[Task inputs Boundary: Start]

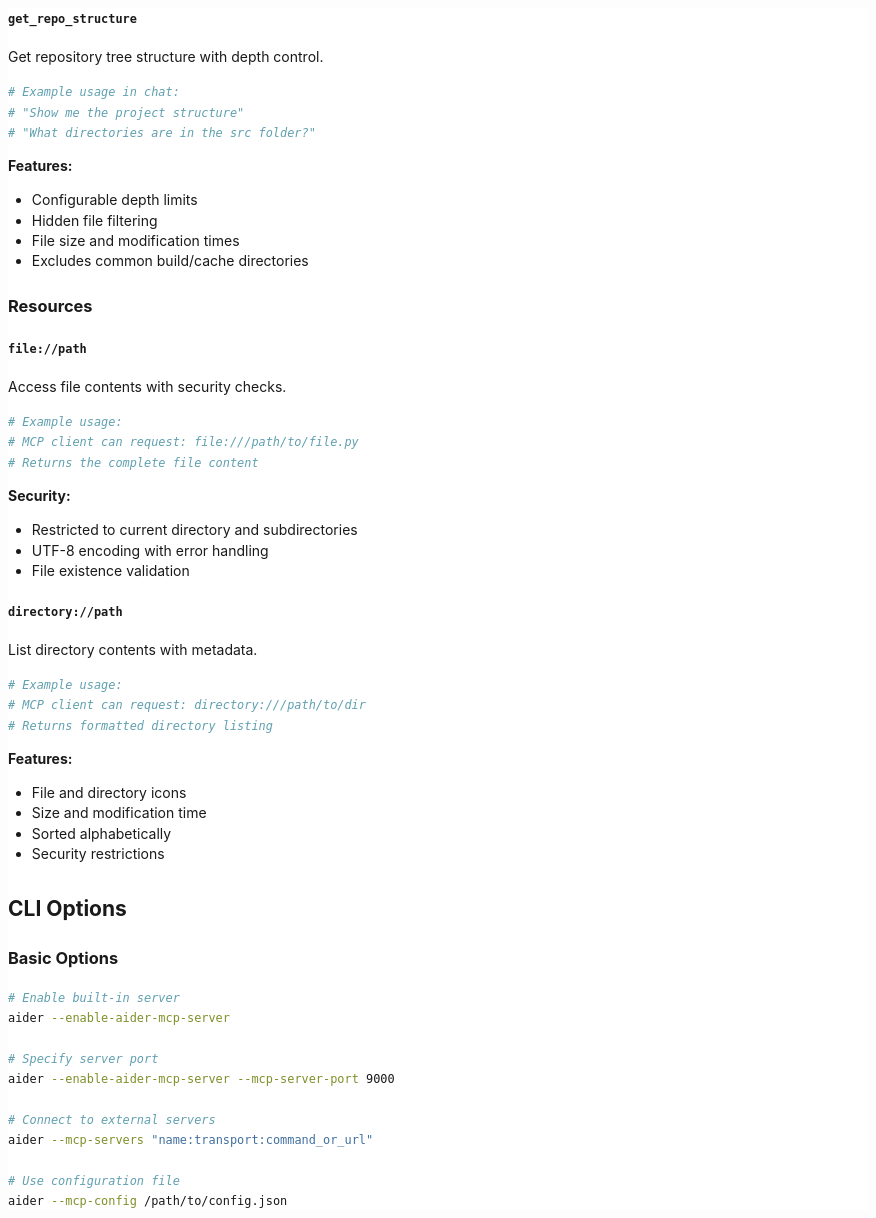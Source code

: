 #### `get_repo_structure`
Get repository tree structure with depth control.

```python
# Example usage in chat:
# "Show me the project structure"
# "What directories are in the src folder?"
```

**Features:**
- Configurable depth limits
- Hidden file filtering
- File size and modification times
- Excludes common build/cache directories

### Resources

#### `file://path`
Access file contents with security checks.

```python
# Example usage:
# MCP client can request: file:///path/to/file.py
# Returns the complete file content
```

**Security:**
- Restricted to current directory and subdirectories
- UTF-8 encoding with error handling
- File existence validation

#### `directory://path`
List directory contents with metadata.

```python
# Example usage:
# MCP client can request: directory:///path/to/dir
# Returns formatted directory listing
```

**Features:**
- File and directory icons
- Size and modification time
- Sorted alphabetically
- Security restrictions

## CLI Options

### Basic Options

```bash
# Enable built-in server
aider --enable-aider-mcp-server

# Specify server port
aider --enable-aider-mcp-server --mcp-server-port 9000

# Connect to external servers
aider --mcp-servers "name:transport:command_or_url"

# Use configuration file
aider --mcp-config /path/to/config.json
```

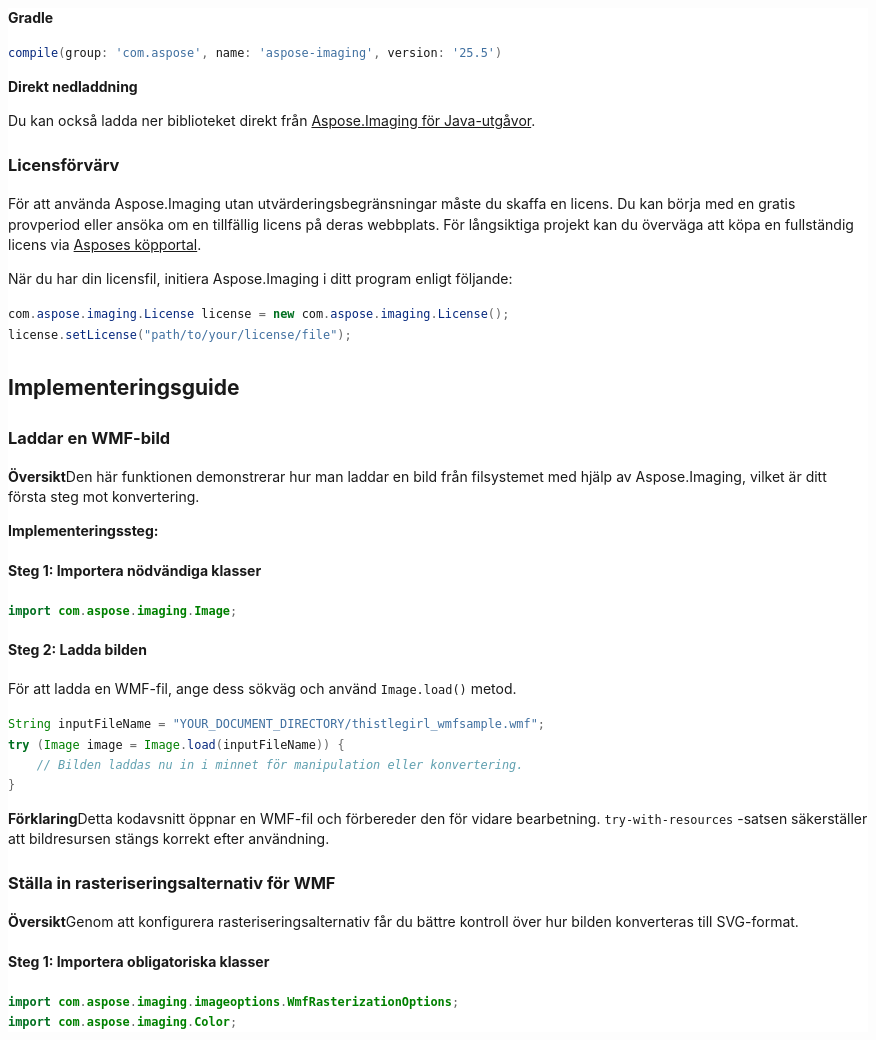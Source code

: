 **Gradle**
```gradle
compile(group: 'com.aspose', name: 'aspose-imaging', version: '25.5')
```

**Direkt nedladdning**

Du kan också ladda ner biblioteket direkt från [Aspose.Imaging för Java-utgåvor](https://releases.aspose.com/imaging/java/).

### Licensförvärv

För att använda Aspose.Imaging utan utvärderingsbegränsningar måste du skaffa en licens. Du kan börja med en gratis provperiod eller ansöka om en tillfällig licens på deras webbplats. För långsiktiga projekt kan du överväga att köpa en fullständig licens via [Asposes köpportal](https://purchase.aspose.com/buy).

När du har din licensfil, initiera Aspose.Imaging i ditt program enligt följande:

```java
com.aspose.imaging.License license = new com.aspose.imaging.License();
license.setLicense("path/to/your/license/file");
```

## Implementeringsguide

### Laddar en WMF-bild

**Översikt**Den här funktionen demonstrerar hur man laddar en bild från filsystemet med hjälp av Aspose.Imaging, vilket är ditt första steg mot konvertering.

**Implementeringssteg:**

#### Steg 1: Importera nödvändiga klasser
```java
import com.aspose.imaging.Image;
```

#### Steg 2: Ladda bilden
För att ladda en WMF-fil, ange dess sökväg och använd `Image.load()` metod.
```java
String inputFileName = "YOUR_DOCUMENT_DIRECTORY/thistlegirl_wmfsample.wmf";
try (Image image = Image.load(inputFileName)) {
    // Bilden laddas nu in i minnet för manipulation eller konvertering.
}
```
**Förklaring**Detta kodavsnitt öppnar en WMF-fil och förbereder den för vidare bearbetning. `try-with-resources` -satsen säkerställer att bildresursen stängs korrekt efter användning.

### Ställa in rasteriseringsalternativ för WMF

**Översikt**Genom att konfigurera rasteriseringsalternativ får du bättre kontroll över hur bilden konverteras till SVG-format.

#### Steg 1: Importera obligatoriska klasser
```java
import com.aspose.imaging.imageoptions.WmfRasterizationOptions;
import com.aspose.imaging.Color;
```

[Task inputs Boundary: End]

- Task description: Please output the entries above exactly, leaving out every picture.

- Answer:
Source code

: #### `get_repo_structure`
Get repository tree structure with depth control.

```python
# Example usage in chat:
# "Show me the project structure"
# "What directories are in the src folder?"
```

**Features:**
- Configurable depth limits
- Hidden file filtering
- File size and modification times
- Excludes common build/cache directories

### Resources

#### `file://path`
Access file contents with security checks.

```python
# Example usage:
# MCP client can request: file:///path/to/file.py
# Returns the complete file content
```

**Security:**
- Restricted to current directory and subdirectories
- UTF-8 encoding with error handling
- File existence validation

#### `directory://path`
List directory contents with metadata.

```python
# Example usage:
# MCP client can request: directory:///path/to/dir
# Returns formatted directory listing
```

**Features:**
- File and directory icons
- Size and modification time
- Sorted alphabetically
- Security restrictions

## CLI Options

### Basic Options

```bash
# Enable built-in server
aider --enable-aider-mcp-server

# Specify server port
aider --enable-aider-mcp-server --mcp-server-port 9000

# Connect to external servers
aider --mcp-servers "name:transport:command_or_url"

# Use configuration file
aider --mcp-config /path/to/config.json
```

Source code

: **Gradle**
```gradle
compile(group: 'com.aspose', name: 'aspose-imaging', version: '25.5')
```

**Direkt nedladdning**

Du kan också ladda ner biblioteket direkt från [Aspose.Imaging för Java-utgåvor](https://releases.aspose.com/imaging/java/).

### Licensförvärv

För att använda Aspose.Imaging utan utvärderingsbegränsningar måste du skaffa en licens. Du kan börja med en gratis provperiod eller ansöka om en tillfällig licens på deras webbplats. För långsiktiga projekt kan du överväga att köpa en fullständig licens via [Asposes köpportal](https://purchase.aspose.com/buy).

När du har din licensfil, initiera Aspose.Imaging i ditt program enligt följande:

```java
com.aspose.imaging.License license = new com.aspose.imaging.License();
license.setLicense("path/to/your/license/file");
```

## Implementeringsguide

### Laddar en WMF-bild

**Översikt**Den här funktionen demonstrerar hur man laddar en bild från filsystemet med hjälp av Aspose.Imaging, vilket är ditt första steg mot konvertering.

**Implementeringssteg:**

#### Steg 1: Importera nödvändiga klasser
```java
import com.aspose.imaging.Image;
```

#### Steg 2: Ladda bilden
För att ladda en WMF-fil, ange dess sökväg och använd `Image.load()` metod.
```java
String inputFileName = "YOUR_DOCUMENT_DIRECTORY/thistlegirl_wmfsample.wmf";
try (Image image = Image.load(inputFileName)) {
    // Bilden laddas nu in i minnet för manipulation eller konvertering.
}
```
**Förklaring**Detta kodavsnitt öppnar en WMF-fil och förbereder den för vidare bearbetning. `try-with-resources` -satsen säkerställer att bildresursen stängs korrekt efter användning.

### Ställa in rasteriseringsalternativ för WMF

**Översikt**Genom att konfigurera rasteriseringsalternativ får du bättre kontroll över hur bilden konverteras till SVG-format.

#### Steg 1: Importera obligatoriska klasser
```java
import com.aspose.imaging.imageoptions.WmfRasterizationOptions;
import com.aspose.imaging.Color;
```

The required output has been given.